◆ Activity: Across the entries below, how many lines contain the string "server"? Only the number is wanted.

◆ Given entries:
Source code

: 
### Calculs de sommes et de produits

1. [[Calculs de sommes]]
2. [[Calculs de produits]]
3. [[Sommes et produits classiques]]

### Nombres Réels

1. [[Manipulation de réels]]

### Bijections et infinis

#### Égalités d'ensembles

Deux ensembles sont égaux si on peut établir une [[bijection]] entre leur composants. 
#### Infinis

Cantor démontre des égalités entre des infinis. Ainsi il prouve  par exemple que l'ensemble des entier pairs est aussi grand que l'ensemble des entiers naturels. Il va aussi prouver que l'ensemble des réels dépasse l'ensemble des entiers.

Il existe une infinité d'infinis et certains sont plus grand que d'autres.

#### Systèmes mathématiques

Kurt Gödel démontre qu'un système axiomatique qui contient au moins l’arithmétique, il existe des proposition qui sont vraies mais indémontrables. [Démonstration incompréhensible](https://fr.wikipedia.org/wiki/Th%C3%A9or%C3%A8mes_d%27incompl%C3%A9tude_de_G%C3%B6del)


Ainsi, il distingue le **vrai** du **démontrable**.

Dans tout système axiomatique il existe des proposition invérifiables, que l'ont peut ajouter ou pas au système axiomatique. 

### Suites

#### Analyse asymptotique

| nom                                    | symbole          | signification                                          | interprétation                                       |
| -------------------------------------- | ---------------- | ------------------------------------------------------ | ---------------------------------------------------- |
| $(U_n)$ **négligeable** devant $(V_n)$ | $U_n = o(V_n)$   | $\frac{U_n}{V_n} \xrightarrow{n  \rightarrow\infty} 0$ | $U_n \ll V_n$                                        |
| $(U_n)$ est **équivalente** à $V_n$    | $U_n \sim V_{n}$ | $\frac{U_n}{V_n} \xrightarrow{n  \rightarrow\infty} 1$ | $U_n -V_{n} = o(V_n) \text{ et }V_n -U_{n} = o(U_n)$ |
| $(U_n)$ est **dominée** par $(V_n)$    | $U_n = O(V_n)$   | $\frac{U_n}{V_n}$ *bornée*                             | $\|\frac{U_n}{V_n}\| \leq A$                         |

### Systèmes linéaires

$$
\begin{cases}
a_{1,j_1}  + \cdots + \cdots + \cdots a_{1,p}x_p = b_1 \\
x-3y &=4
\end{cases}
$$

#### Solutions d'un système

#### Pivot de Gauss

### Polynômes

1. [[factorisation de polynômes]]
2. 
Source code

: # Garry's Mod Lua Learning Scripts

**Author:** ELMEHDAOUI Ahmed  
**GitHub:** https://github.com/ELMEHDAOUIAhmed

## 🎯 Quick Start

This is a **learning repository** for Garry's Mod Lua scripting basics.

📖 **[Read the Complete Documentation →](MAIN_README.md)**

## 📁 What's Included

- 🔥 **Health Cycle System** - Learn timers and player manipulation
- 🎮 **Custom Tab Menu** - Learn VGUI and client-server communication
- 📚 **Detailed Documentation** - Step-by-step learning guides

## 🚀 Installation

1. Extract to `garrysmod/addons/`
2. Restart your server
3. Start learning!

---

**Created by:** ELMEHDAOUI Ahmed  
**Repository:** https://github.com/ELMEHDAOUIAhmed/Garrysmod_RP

◆ Output for this exercise: 2